Die Wahl im fünfzigsten Jahr des Sturzes der faschistischen Diktatur durch die Nelken-Revolution vom 25. April 1974, brachte am 10. März einen klaren Rechtsruck. Als Sieger der Wahl fühlt sich die rechtsextreme, profaschistische Partei Chega.
Zur Erinnerung: Am 25. April 1974 sang der antifaschistische Sänger José Afonco sein Lied: »Grândola Vila Morena« – Grândola braungebrannte Stadt – im katholischen Rádio Renascença. Das war das Zeichen zur Beendigung des vom Diktator António de Oliveira Salazar begründeten faschistischen Estado Novo.

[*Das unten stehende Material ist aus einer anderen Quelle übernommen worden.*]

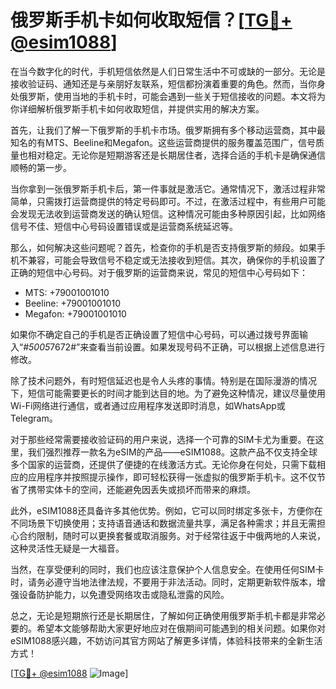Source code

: # 俄罗斯手机卡如何收取短信？[[TG💪+ @esim1088](https://t.me/s/esim1088)]

在当今数字化的时代，手机短信依然是人们日常生活中不可或缺的一部分。无论是接收验证码、通知还是与亲朋好友联系，短信都扮演着重要的角色。然而，当你身处俄罗斯，使用当地的手机卡时，可能会遇到一些关于短信接收的问题。本文将为你详细解析俄罗斯手机卡如何收取短信，并提供实用的解决方案。

首先，让我们了解一下俄罗斯的手机卡市场。俄罗斯拥有多个移动运营商，其中最知名的有MTS、Beeline和Megafon。这些运营商提供的服务覆盖范围广，信号质量也相对稳定。无论你是短期游客还是长期居住者，选择合适的手机卡是确保通信顺畅的第一步。

当你拿到一张俄罗斯手机卡后，第一件事就是激活它。通常情况下，激活过程非常简单，只需拨打运营商提供的特定号码即可。不过，在激活过程中，有些用户可能会发现无法收到运营商发送的确认短信。这种情况可能由多种原因引起，比如网络信号不佳、短信中心号码设置错误或是运营商系统延迟等。

那么，如何解决这些问题呢？首先，检查你的手机是否支持俄罗斯的频段。如果手机不兼容，可能会导致信号不稳定或无法接收到短信。其次，确保你的手机设置了正确的短信中心号码。对于俄罗斯的运营商来说，常见的短信中心号码如下：

- MTS: +79001001010
- Beeline: +79001001010
- Megafon: +79001001010

如果你不确定自己的手机是否正确设置了短信中心号码，可以通过拨号界面输入“*#5005*7672#”来查看当前设置。如果发现号码不正确，可以根据上述信息进行修改。

除了技术问题外，有时短信延迟也是令人头疼的事情。特别是在国际漫游的情况下，短信可能需要更长的时间才能到达目的地。为了避免这种情况，建议尽量使用Wi-Fi网络进行通信，或者通过应用程序发送即时消息，如WhatsApp或Telegram。

对于那些经常需要接收验证码的用户来说，选择一个可靠的SIM卡尤为重要。在这里，我们强烈推荐一款名为eSIM的产品——eSIM1088。这款产品不仅支持全球多个国家的运营商，还提供了便捷的在线激活方式。无论你身在何处，只需下载相应的应用程序并按照提示操作，即可轻松获得一张虚拟的俄罗斯手机卡。这不仅节省了携带实体卡的空间，还能避免因丢失或损坏而带来的麻烦。

此外，eSIM1088还具备许多其他优势。例如，它可以同时绑定多张卡，方便你在不同场景下切换使用；支持语音通话和数据流量共享，满足各种需求；并且无需担心合约限制，随时可以更换套餐或取消服务。对于经常往返于中俄两地的人来说，这种灵活性无疑是一大福音。

当然，在享受便利的同时，我们也应该注意保护个人信息安全。在使用任何SIM卡时，请务必遵守当地法律法规，不要用于非法活动。同时，定期更新软件版本，增强设备防护能力，以免遭受网络攻击或隐私泄露的风险。

总之，无论是短期旅行还是长期居住，了解如何正确使用俄罗斯手机卡都是非常必要的。希望本文能够帮助大家更好地应对在俄期间可能遇到的相关问题。如果你对eSIM1088感兴趣，不妨访问其官方网站了解更多详情，体验科技带来的全新生活方式！

[[TG💪+ @esim1088](https://t.me/s/esim1088) ![Image](https://i.postimg.cc/4NQfJmqS/Snipaste-2025-05-13-00-14-12.png)]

Bei der jetzigen März-Wahl war die Beteiligung der Wähler sehr hoch. Es kamen Wähler, die vorher der Stimmenabgabe fernblieben, darunter auch zahlreiche Protestwähler. Ihre Stimme ist wohl der Schlüssel zum Erfolg der Partei Chega, übersetzt aus dem Portugiesischen: »Es reicht«. Die Partei wurde vom promovierten Juristen André Ventura im April 2019 gegründet, der 2017 noch als Kandidat der Partido Social Democrata zum Stadtrat von Loures im Großraum von Lissabon gewählt worden war. Im Jahr 2019 konnte Chega kein Mandat erreichen, bei der Wahl im Januar 2022 kam sie bereits auf 1,1 Millionen Stimmen und 12 Mandate. Jetzt wird die Chega mit 48 Abgeordneten in das 230 Sitze umfassende Parlament in Lissabon einziehen und ist damit die drittstärkste politische Kraft in Portugal.
Das Wahlprogramm der Chega ist national-konservativ und nimmt das Erbe des Estado Novo von Salazar auf. Die Partei wendet sich gegen Abtreibung und Sterbehilfe, gegen politische Korrektheit, kulturellen Marxismus und die Ideologie der Geschlechtertheorie – was immer das genau sein mag.
Gewinner der Parlamentswahl ist die Aliança Democrática (Demokratische Allianz AD), zu der sich die drei Parteien PSD/CDS und PPM verbunden haben; die AD erreichte 79 Abgeordnetensitze. Die Partido Socialista (mit Hilfe der SPD am 19.04.1973 in der Kurt-Schumacher-Akademie in Bad Bergneustadt gegründet), die unter dem Ministerpräsidenten António Costa 8 Jahre mit absoluter Mehrheit regierte, verlor 42 Mandate und ist nur noch mit 77 Mandaten im Parlament vertreten. Der Chega folgen einige kleinere Parteien, die für die Mehrheitsbildung kaum eine Rolle spielen werden.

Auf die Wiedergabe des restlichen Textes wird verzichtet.